A team of researchers has found a new strain of swine flu virus, which has the potential to cause another pandemic, in China. The virus can be transmitted from pigs to humans, which may trigger a new outbreak.

The researchers said it is excellent that they have been able to find this virus early, prompting virologists to start working on developing new specific tests for the virus.

However, it is important to understand that there is currently no evidence of the virus can be transmitted from humans to humans. Also, there is no evidence that the virus is particularly deadly to cause a pandemic like COVID-19.

Chinese officials have a wonderful flu surveillance system, keeping track of every bird, human, and swine flu.

The researchers wrote, “Systematic surveillance of influenza viruses in pigs is essential for early warning and preparedness for the next potential pandemic.”

They call the virus “genotype 4 (G4) reassortant Eurasian avian-like (EA) H1N1 virus,” in short, G4 EA H1N1. Simply put, the researchers discovered a new strain that is a combination of human H1N1 flu and avian-based flu.

The virus was detected through antibody tests in workers who handled swine, with most of them between the ages of 18 and 35.

Interestingly, the researchers found no evidence of human-to-human transmission. However, they found “efficient infectivity and aerosol transmission in ferrets,” which means there is evidence the new swine flu virus could spread by aerosol droplets from ferret to ferret.

Just like season H1N1 influenza strains, G4 EA H1N1 infection led to weight loss and acquired lung damage in ferrets. The team also found that the new virus could infect humans through airways.

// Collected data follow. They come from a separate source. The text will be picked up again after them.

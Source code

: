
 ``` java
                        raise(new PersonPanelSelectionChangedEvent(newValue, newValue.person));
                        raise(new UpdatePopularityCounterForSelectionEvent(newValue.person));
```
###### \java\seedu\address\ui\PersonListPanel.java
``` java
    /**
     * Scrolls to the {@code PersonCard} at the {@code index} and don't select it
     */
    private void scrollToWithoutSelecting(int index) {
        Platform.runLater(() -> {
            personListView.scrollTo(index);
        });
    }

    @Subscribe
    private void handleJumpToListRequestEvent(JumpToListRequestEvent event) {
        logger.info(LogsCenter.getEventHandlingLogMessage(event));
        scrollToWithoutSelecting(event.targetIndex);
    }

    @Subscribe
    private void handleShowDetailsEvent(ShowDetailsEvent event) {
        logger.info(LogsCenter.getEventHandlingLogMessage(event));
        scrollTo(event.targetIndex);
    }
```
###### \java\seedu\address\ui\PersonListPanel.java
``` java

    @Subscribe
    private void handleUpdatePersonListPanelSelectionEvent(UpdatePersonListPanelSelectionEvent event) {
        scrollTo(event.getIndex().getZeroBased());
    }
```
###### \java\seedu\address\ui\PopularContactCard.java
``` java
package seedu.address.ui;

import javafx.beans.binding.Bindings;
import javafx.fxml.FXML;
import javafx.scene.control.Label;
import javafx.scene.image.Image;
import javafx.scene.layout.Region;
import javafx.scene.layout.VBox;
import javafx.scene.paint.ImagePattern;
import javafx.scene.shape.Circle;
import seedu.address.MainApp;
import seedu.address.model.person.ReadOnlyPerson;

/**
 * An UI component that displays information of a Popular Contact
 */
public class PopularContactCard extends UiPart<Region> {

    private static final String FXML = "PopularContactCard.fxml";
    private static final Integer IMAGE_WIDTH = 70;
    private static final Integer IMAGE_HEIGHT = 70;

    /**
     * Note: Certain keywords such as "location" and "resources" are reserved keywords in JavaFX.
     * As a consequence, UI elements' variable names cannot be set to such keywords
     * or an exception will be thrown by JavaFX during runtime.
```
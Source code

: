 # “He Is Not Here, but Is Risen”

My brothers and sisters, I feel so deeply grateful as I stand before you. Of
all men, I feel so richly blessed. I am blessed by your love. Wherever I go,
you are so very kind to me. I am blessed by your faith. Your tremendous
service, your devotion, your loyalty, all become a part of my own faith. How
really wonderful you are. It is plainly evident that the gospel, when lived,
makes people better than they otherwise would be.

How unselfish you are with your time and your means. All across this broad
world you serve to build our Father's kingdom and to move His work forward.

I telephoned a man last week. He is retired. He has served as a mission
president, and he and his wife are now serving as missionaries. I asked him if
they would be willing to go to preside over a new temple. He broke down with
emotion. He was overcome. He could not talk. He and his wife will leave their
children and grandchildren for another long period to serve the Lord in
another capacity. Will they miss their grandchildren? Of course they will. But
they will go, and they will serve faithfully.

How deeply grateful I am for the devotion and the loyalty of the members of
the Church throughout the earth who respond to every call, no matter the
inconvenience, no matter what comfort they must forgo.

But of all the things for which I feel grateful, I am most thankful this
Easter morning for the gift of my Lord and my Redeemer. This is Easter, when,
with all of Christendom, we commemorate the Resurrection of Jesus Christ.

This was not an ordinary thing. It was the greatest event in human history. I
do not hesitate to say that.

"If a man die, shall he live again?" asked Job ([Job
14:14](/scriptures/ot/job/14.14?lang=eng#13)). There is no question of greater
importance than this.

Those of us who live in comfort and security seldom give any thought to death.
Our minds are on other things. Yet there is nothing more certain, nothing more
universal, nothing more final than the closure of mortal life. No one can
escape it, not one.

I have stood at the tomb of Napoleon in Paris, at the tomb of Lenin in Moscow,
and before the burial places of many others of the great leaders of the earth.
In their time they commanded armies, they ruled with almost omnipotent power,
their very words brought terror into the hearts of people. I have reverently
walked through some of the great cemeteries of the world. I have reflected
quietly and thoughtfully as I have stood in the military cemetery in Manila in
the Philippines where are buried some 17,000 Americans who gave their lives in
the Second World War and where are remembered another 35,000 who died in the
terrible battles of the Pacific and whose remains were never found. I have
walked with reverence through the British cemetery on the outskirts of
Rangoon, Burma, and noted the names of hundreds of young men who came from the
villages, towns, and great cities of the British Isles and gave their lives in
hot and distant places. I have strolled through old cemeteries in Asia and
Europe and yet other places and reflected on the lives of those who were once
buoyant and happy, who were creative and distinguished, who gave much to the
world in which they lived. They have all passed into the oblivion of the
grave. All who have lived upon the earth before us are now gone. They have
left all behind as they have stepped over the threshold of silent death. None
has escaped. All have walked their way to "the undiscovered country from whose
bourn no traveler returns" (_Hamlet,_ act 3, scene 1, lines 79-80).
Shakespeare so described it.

The virus has been around for a few years so one this is clear that it can be transmitted from pigs to humans, prompting disease experts to call the virus a potential pandemic pathogen (PPP). Meanwhile, the World Health Organization (WHO) is keeping a close eye on the developments of the new strain of the swine flu virus, stating, “It also highlights that we cannot let down our guard on influenza.”